Thror fit volte-face. Un humain se tenait devant lui, les bras croisés, et le regardait en souriant.
_"Vous n’en rencontrerez d’ailleurs aucun par ici, maître Tueur. Ces collines n’intéressent personne à part les voyageurs comme vous et moi, fit-il en s’asseyant sur une grosse pierre.
_Qui êtes-vous ? demanda Thror d’une voix menaçante, furieux d’avoir été surpris.
_Je vous l’ai dit, un voyageur. Mais il vaut mieux en effet que je me présente : mon nom est Ganyal, fils de Paryan. Je viens de Talabheim et je me rends dans le Sud.
Thror aux Mains de Sang, fils de Bror, pour vous servir" répondit-il un peu surpris. Il s’attendait en effet à avoir à combattre l’étranger une minute auparavant et voilà qu’il devait maintenant lui faire des politesses ! "Pourquoi me suiviez-vous donc, et comment, si je puis me permettre, m’avez vous contourné sans que je m’en aperçoive ?
_Eh mon Dieu ! Je n’ai jamais dit que je vous suivais, et c’est par pur hasard que nous nous sommes rencontrés je vous le jure ! Et pour répondre à votre seconde question , Thror aux Mains de Sang, sachez seulement que ma prudence naturelle me conseille toujours d’approcher discrètement une personne qui m’attend dissimulée derrière un arbre avec une hache à la main ! Pouvez-vous à propos la remettre à votre ceinture ; je crois que vous pouvez juger à présent que je ne représente pas un danger pour votre vie.

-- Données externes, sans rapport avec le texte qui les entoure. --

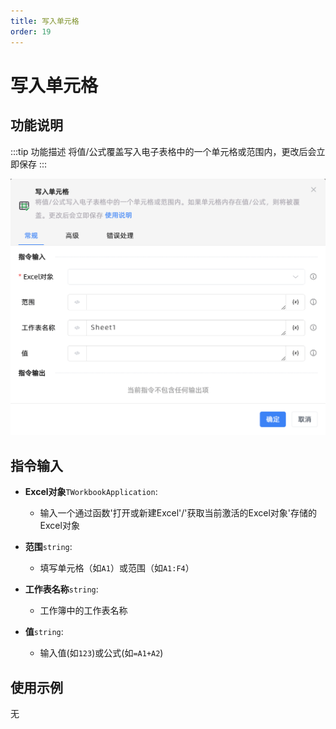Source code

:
 ```yaml
---
title: 写入单元格
order: 19
---
```


# 写入单元格

## 功能说明

:::tip 功能描述
将值/公式覆盖写入电子表格中的一个单元格或范围内，更改后会立即保存
:::

![写入单元格](../../../../assets/写入单元格_command.png)

## 指令输入

- **Excel对象**`TWorkbookApplication`: 
  - 输入一个通过函数'打开或新建Excel'/'获取当前激活的Excel对象'存储的Excel对象

- **范围**`string`: 
  - 填写单元格（如`A1`）或范围（如`A1:F4`）

- **工作表名称**`string`: 
  - 工作簿中的工作表名称

- **值**`string`: 
  - 输入值(如`123`)或公式(如`=A1+A2`)

## 使用示例
无


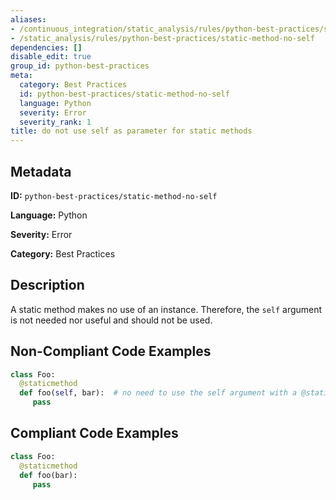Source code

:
 ```yaml
---
aliases:
- /continuous_integration/static_analysis/rules/python-best-practices/static-method-no-self
- /static_analysis/rules/python-best-practices/static-method-no-self
dependencies: []
disable_edit: true
group_id: python-best-practices
meta:
  category: Best Practices
  id: python-best-practices/static-method-no-self
  language: Python
  severity: Error
  severity_rank: 1
title: do not use self as parameter for static methods
---
```

<!--  SOURCED FROM https://github.com/DataDog/datadog-static-analyzer-rule-docs -->


## Metadata
**ID:** `python-best-practices/static-method-no-self`

**Language:** Python

**Severity:** Error

**Category:** Best Practices

## Description
A static method makes no use of an instance. Therefore, the `self` argument is not needed nor useful and should not be used.

## Non-Compliant Code Examples
```python
class Foo:
  @staticmethod
  def foo(self, bar):  # no need to use the self argument with a @staticmethod
     pass
```

## Compliant Code Examples
```python
class Foo:
  @staticmethod
  def foo(bar):
     pass
```
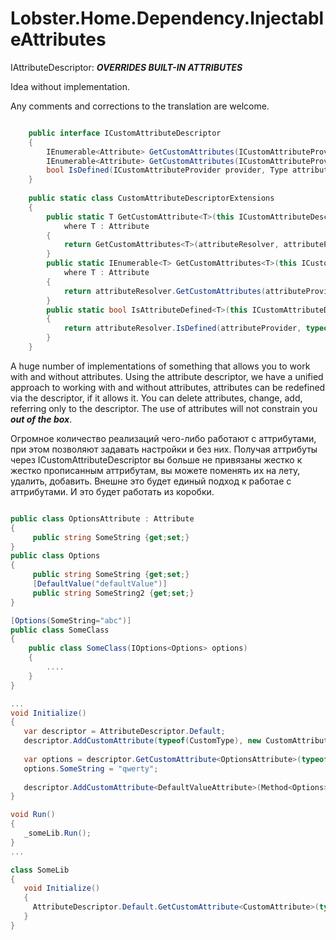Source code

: # Lobster.Home.Dependency.InjectableAttributes
IAttributeDescriptor: ***OVERRIDES BUILT-IN ATTRIBUTES***

Idea without implementation.

Any comments and corrections to the translation are welcome.


```csharp

    public interface ICustomAttributeDescriptor
    {
        IEnumerable<Attribute> GetCustomAttributes(ICustomAttributeProvider provider, bool inherit);
        IEnumerable<Attribute> GetCustomAttributes(ICustomAttributeProvider provider, Type attributeType, bool inherit);
        bool IsDefined(ICustomAttributeProvider provider, Type attributeType, bool inherit);
    }
    
    public static class CustomAttributeDescriptorExtensions
    {
        public static T GetCustomAttribute<T>(this ICustomAttributeDescriptor attributeResolver, ICustomAttributeProvider attributeProvider, bool inherit = false)
            where T : Attribute
        {
            return GetCustomAttributes<T>(attributeResolver, attributeProvider, inherit).SingleOrDefault();
        }
        public static IEnumerable<T> GetCustomAttributes<T>(this ICustomAttributeDescriptor attributeResolver, ICustomAttributeProvider attributeProvider, bool inherit = false)
            where T : Attribute
        {
            return attributeResolver.GetCustomAttributes(attributeProvider, typeof(T), inherit).Cast<T>();
        }
        public static bool IsAttributeDefined<T>(this ICustomAttributeDescriptor attributeResolver, ICustomAttributeProvider attributeProvider, bool inherit = false) where T : Attribute
        {
            return attributeResolver.IsDefined(attributeProvider, typeof(T), inherit);
        }
    }

```


A huge number of implementations of something that allows you to work with and without attributes.
Using the attribute descriptor, we have a unified approach to working with and without attributes, 
attributes can be redefined via the descriptor, if it allows it. 
You can delete attributes, change, add, referring only to the descriptor. 
The use of attributes will not constrain you ***out of the box***.

Огромное количество реализаций чего-либо работают с аттрибутами, при этом позволяют 
задавать настройки и без них. Получая аттрибуты через ICustomAttributeDescriptor
вы больше не привязаны жестко к жестко прописанным аттрибутам, 
вы можете поменять их на лету, удалить, добавить.
Внешне это будет единый подход к работае с аттрибутами.
И это будет работать из коробки.

```csharp

public class OptionsAttribute : Attribute
{
     public string SomeString {get;set;}
}
public class Options
{
     public string SomeString {get;set;}
     [DefaultValue("defaultValue")]
     public string SomeString2 {get;set;}
}

[Options(SomeString="abc")]
public class SomeClass
{
    public class SomeClass(IOptions<Options> options)
    {
        ....
    }
}

...
void Initialize()
{
   var descriptor = AttributeDescriptor.Default;
   descriptor.AddCustomAttribute(typeof(CustomType), new CustomAttribute {});
   
   var options = descriptor.GetCustomAttribute<OptionsAttribute>(typeof(CustomType));
   options.SomeString = "qwerty";
   
   descriptor.AddCustomAttribute<DefaultValueAttribute>(Method<Options>.Of(()=>SomeString2), new DefaultValueAttribute("tyuio"));
}

void Run()
{
   _someLib.Run();
}
...

class SomeLib
{
   void Initialize()
   {
     AttributeDescriptor.Default.GetCustomAttribute<CustomAttribute>(typeof(CustomType));
   }
}

```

_Sachez que je ne crains jamais pour ma vie, répondit Thror en s’exécutant.
_Oh je sais tout cela, j’ai déjà eu l’occasion de rencontrer des Tueurs dans le passé. Mais je vois que le soir commence à tomber : que diriez-vous de poursuivre cette discussion autour d’un bon repas ? Je suppose que vous n’en avez plus pris depuis assez longtemps à voir votre air abattu, et de toute façon les Nains ne refusent jamais de s’asseoir à une bonne table, pour autant que l’on puisse trouver quelque chose qui nous serve de table dans les environs !
_Je vois que vous connaissez bien mon peuple, Ganyal ! J’accepte de grand cœur car je dois dire que je suis tellement affamé que je pourrais manger des cailloux ! fit-il, ravi.
_J’ai heureusement autre chose à vous proposer." dit Ganyal en riant, et il sortit de sa musette un pâté, du fromage et une outre de bière.
La soirée se passa joyeusement, et les deux compères mangèrent beaucoup et parlèrent longuement. Ganyal ne posa aucune question sur les raisons qui avaient poussé le Nain à entrer dans l’Ordre, sachant que les Tueurs ne parlent quasiment jamais de ce sujet pénible. Il semblait bien connaître les Nains et se montra très amical avec son invité. Ils décidèrent de faire route ensemble à partir du lendemain et Thror s’endormit en toute confiance aux côtés de son nouveau compagnon, n’ayant de toute façon pas d’or ni quoi que ce soit de précieux sur lui, et sa vie, comme on le sait, ayant à présent une valeur tout à fait dérisoire à ses yeux. Quant à sa hache, l’homme n’aurait pu la lui prendre qu’en le tuant, car elle était attachée par une chaîne à son poignet. Ses appréhensions se révélèrent finalement injustifiées et le lendemain il fut tiré de son sommeil par Ganyal qui lui proposait une tasse de tisane en guise de petit déjeuner.